Fig. 3: Single-cell transcriptional profiling of nasal mucosal cells in HIV infection.

Nasal cells from HIV-uninfected adults (HIV-adults, n = 3), PLHIV on ART for <3 months (PLHIV-ART < 3 months, n = 3) and PLHIV on ART for >1 year (PLHIV-ART > 1 year, n  =  5) were processed for single-cell RNA sequencing using the 10x Genomics 5′ platform. After quality control and normalisation, 22,119 cells were analysed using the Seurat pipeline with Harmony integration. a UMAP visualisation of all nasal cells coloured by major cell types. b Distribution of major cell clusters across study groups. c Violin plots showing expression of canonical marker genes used for broad cell-type identification. d UMAP visualisation of 4099 immune cells coloured by fine-grained immune cell annotations. e Bar plot showing the distribution of immune cell subsets across study groups. f Box plots comparing neutrophil abundance among HIV–, PLHIV-ART < 3 months and PLHIV-ART > 1 year groups. Box plots show the interquartile range (25th–75th percentiles). The bold horizontal line inside each boxplot indicates the median.
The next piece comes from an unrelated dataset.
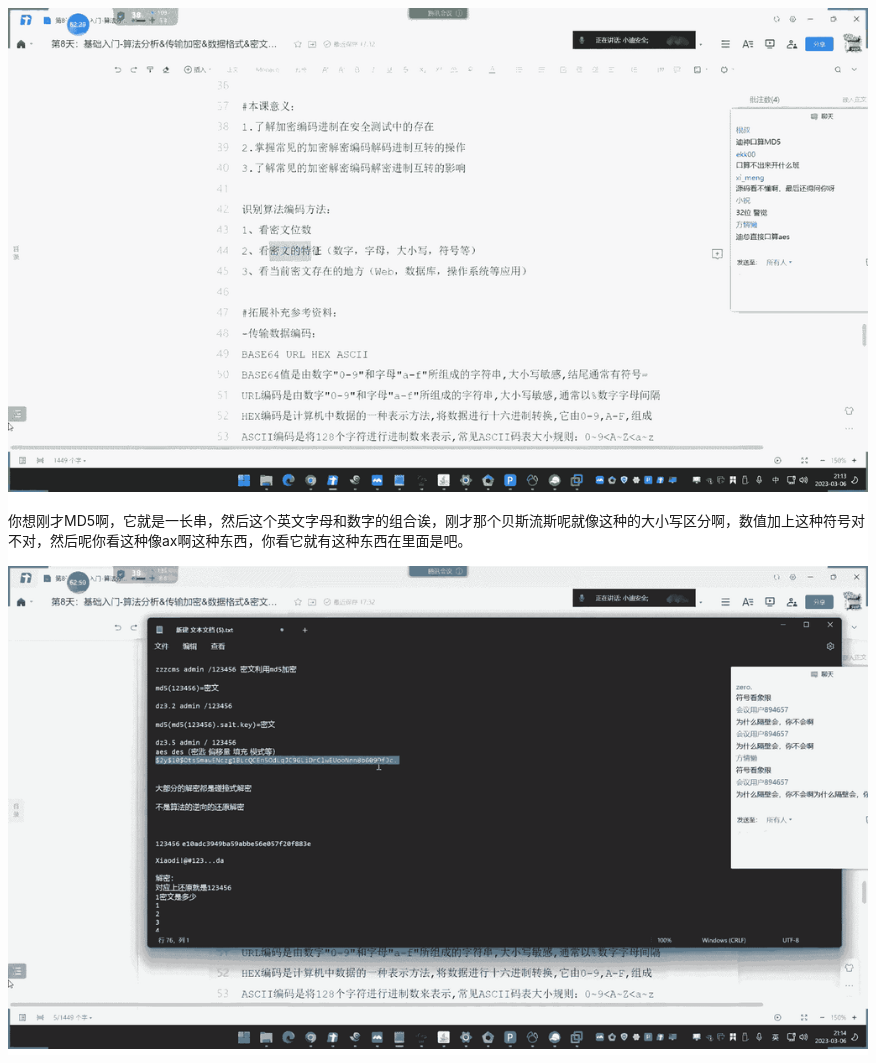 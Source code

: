 ![](img/5d7ba699f901a21ca6215093b719288e_208.png)

你想刚才MD5啊，它就是一长串，然后这个英文字母和数字的组合诶，刚才那个贝斯流斯呢就像这种的大小写区分啊，数值加上这种符号对不对，然后呢你看这种像ax啊这种东西，你看它就有这种东西在里面是吧。



![](img/5d7ba699f901a21ca6215093b719288e_210.png)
Whiskers extend to the smallest and largest values within 1.5× the interquartile range (IQR) from the lower and upper quartiles, respectively. Individual points beyond the whiskers denote outliers. Cell type: NK natural killer cells; Mono monocytes; Mac macrophages; DCs dendritic cells. Statistical significance was determined using the two-sided Wilcoxon rank-sum test; P  <  0.05 was considered significant.